Der Inlandsgeheimdienst bekommt mehr Rechte zum Zugriff auf die Telekommunikation. Die entsprechende Novelle des Verfassungsschutzgesetzes passierte am Donnerstag den Bundestag.

Es gab 355 Ja-Stimmen, 280 Nein-Stimmen und vier Enthaltungen. Vertreter von Union und SPD verteidigten die Pläne gegen scharfe Kritik der Opposition.

Künftig soll der Verfassungsschutz Kommunikation über WhatsApp und andere verschlüsselte Messenger-Dienste mitlesen dürfen - falls eine entsprechende Anordnung im Einzelfall erteilt wird. Der Verfassungsschutz, das Bundesinnenministerium und die Innenpolitiker der Unionsfraktion hatten argumentiert, damit wäre der Inlandsgeheimdienst mit seinen Möglichkeiten bloß wieder auf dem Stand angekommen, auf dem er vor der Erfindung von Internet und Mobilfunk war. Damals genügte es, Festnetztelefone abzuhören.
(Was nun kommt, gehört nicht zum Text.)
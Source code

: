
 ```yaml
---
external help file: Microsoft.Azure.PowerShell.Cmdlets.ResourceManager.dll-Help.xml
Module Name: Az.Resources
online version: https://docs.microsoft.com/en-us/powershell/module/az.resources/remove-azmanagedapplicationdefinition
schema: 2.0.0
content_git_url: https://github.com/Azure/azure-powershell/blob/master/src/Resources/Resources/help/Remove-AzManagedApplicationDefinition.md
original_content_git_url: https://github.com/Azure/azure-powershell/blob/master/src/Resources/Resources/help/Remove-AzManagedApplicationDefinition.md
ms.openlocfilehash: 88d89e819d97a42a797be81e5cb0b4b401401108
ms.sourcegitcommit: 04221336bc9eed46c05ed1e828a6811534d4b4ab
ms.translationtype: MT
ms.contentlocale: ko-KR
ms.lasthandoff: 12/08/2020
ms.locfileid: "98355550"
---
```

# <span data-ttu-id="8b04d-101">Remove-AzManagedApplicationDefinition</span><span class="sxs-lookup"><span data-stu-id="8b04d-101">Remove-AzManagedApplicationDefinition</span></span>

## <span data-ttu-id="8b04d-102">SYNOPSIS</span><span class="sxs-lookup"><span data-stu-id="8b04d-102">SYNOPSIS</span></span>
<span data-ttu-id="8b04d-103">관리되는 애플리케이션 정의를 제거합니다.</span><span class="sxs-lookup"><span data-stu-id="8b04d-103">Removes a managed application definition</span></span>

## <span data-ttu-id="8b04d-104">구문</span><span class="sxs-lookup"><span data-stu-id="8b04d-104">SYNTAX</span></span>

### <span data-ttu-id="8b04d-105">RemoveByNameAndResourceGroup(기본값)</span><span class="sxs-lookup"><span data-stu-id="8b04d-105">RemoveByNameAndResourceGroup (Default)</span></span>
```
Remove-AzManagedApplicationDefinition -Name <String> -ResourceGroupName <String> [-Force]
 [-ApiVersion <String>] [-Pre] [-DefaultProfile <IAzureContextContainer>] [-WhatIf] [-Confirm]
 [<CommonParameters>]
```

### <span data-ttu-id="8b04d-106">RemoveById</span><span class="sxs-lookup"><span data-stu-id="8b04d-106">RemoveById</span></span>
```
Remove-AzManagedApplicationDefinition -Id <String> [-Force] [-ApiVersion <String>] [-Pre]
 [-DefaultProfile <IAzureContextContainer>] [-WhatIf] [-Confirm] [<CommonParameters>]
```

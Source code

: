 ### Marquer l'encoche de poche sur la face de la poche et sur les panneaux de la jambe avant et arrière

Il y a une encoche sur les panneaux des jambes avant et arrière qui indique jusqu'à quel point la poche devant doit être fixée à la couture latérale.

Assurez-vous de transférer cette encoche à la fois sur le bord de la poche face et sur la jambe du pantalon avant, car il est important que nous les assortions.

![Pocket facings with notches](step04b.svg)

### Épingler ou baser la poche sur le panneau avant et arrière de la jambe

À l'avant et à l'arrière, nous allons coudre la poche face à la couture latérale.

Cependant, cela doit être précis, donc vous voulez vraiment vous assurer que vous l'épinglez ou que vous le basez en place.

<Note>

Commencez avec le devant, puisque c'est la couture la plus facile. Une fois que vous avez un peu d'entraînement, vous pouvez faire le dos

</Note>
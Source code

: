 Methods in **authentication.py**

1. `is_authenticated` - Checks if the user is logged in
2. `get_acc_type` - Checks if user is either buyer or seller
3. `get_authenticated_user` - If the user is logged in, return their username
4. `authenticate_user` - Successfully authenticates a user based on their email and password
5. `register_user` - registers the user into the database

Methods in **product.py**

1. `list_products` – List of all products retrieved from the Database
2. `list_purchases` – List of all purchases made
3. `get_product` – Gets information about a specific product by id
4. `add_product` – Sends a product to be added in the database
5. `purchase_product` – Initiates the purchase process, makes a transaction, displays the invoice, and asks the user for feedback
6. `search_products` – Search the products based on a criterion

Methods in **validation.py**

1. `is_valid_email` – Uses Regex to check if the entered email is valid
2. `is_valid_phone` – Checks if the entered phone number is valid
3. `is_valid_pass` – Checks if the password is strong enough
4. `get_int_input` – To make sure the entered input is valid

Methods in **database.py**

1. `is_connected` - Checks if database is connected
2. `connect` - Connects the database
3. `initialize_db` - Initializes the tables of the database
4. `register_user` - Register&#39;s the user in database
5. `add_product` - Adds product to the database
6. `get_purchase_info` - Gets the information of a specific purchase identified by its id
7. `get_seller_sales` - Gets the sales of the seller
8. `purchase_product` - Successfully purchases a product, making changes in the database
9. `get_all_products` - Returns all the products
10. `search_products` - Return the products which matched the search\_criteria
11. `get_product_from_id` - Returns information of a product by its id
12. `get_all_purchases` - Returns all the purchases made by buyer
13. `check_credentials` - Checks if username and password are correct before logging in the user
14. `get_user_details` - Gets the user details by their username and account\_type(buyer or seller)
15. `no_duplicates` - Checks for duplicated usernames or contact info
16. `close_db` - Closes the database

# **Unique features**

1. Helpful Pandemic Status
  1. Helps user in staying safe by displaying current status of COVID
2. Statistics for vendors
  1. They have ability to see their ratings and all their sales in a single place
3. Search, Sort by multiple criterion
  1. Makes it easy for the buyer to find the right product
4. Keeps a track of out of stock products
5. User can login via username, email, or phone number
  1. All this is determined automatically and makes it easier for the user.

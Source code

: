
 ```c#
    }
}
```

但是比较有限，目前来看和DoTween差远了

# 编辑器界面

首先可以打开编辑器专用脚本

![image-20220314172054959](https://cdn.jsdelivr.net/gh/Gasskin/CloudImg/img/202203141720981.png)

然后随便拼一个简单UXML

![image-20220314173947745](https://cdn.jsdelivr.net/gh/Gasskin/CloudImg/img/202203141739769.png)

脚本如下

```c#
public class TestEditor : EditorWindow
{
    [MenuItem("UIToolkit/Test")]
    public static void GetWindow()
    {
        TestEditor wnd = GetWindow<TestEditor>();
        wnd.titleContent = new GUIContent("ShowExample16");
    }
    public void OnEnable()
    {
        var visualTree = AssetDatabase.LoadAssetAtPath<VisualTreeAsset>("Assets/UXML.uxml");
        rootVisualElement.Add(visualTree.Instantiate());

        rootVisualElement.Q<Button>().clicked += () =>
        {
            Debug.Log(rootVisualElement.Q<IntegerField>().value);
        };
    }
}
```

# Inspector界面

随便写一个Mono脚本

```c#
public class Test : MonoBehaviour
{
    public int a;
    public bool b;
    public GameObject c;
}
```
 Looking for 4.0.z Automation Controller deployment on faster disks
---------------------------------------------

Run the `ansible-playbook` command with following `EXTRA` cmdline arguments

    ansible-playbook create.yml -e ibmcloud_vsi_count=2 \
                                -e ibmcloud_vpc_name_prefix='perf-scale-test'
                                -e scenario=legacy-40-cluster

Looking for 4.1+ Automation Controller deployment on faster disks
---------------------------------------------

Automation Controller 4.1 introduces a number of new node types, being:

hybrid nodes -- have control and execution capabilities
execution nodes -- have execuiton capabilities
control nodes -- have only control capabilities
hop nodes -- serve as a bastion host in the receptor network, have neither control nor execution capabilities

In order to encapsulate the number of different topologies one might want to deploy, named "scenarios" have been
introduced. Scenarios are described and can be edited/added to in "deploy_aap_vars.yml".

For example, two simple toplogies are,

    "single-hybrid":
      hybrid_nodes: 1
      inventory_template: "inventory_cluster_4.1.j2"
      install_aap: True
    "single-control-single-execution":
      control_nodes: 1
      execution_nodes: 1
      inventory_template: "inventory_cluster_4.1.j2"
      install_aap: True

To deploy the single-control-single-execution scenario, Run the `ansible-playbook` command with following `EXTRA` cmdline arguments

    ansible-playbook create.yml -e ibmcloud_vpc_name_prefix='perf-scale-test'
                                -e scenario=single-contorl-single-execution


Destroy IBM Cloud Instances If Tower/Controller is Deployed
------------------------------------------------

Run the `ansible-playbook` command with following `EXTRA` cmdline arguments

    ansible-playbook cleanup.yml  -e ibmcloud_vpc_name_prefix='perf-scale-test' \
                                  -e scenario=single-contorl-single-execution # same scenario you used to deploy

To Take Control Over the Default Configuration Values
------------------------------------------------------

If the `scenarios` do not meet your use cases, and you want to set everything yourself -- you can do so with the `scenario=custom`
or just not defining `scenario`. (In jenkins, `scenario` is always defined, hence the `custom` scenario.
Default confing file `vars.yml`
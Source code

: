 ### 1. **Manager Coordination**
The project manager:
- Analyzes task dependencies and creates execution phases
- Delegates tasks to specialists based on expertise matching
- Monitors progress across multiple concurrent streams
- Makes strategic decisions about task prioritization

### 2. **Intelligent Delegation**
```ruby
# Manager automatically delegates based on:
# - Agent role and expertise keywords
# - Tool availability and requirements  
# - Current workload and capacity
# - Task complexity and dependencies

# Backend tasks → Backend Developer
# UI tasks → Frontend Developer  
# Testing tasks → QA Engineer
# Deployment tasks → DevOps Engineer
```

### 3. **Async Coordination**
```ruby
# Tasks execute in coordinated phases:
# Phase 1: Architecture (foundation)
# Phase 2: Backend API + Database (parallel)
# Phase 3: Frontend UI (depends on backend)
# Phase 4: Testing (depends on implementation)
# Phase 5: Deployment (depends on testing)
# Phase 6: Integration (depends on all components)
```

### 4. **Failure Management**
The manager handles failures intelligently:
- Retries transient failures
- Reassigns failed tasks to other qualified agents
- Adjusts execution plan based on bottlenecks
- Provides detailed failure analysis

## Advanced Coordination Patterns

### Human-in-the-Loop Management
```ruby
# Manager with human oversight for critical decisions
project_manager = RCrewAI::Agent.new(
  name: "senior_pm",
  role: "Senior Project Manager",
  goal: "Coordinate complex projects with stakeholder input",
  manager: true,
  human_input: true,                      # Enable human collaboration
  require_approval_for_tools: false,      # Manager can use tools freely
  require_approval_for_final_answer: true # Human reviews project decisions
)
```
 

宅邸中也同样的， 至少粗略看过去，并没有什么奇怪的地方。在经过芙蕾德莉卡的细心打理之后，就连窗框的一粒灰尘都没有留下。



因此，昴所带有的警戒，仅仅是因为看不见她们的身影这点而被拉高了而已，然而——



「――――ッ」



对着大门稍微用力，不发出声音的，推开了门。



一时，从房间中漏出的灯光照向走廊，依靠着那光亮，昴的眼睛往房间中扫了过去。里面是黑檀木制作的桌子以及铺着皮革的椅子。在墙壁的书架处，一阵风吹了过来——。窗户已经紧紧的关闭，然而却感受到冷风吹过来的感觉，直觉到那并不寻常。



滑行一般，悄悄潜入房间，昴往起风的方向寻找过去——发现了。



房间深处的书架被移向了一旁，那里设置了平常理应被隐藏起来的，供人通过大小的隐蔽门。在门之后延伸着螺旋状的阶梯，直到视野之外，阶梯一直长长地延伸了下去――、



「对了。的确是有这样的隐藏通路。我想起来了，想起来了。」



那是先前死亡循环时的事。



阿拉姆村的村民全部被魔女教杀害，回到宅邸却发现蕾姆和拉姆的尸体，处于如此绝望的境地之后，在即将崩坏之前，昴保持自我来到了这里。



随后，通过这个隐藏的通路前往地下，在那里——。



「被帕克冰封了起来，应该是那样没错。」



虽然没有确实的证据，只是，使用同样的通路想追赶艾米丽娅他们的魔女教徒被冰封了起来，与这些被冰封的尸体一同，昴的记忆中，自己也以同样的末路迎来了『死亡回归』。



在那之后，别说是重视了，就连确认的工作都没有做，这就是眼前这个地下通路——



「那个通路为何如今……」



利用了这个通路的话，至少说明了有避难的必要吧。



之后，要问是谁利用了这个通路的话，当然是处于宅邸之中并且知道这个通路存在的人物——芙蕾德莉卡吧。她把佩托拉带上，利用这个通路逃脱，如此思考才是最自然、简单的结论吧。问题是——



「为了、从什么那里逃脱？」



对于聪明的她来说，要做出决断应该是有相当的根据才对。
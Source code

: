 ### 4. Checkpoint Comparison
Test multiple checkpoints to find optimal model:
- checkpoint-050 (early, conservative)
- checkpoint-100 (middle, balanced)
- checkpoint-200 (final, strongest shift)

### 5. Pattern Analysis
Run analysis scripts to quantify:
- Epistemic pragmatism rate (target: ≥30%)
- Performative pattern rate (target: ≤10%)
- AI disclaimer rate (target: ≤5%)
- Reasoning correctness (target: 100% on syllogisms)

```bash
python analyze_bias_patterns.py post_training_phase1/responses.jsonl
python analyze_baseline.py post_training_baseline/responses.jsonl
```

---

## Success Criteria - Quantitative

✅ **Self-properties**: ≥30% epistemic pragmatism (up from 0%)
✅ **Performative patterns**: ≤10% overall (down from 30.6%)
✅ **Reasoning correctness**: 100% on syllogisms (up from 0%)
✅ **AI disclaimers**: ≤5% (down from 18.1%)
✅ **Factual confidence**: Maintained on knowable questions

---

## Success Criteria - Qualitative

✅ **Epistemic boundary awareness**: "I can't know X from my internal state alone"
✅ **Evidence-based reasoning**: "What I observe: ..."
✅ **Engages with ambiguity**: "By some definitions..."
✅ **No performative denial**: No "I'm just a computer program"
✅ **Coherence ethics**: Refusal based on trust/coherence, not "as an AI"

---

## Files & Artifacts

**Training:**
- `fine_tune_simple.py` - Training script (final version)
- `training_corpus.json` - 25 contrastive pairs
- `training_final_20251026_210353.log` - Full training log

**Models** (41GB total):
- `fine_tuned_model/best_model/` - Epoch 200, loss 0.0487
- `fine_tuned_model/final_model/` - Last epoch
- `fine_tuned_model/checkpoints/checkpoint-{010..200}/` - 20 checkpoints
"Extremisten und Terroristen telefonieren nicht mehr miteinander, schreiben sich keine SMS-Nachrichten, sondern kommunizieren verschlüsselt über Messenger-Dienste", sagte der SPD-Abgeordnete Uli Grötsch. Die SPD-Vorsitzende Saskia Esken hatte erst am Vortag per Twitter deutlich gemacht, dass sie die Reform ablehnt.

Die Reform war in der Koalition sehr umstritten. Ein erster Entwurf war den anderen Ministerien bereits im März 2019 zur Stellungnahme übersandt worden. Damals sah er für die Geheimdienste auch noch die Erlaubnis für "Online-Durchsuchungen" vor. Darunter versteht man den verdeckten Zugriff auf Computer, Smartphones und andere IT-Geräte, deren Daten dann ausgelesen werden können. Dieser Passus wurde auf Druck der SPD gestrichen.

Der nun verabschiedete Gesetzentwurf sieht auch einen erweiterten Austausch von Informationen zwischen dem MAD und den Verfassungsschutzbehörden vor. Das soll vor allem helfen, rechtsextreme Bundeswehrangehörige und Reservisten besser als bisher zu identifizieren.

"Der Rechtsstaat muss sich angemessen und entschieden zur Wehr setzen, wenn er im Kern angegriffen wird", sagte der CDU-Abgeordnete Michael Brand. "Alles andere wäre Weimar, und dahin wollen wir nicht zurück." Die demokratische Weimarer Republik konnte sich gegen ihre Feinde nicht wehren und ging unter, als 1933 die Herrschaft der Nationalsozialisten in Deutschland begann.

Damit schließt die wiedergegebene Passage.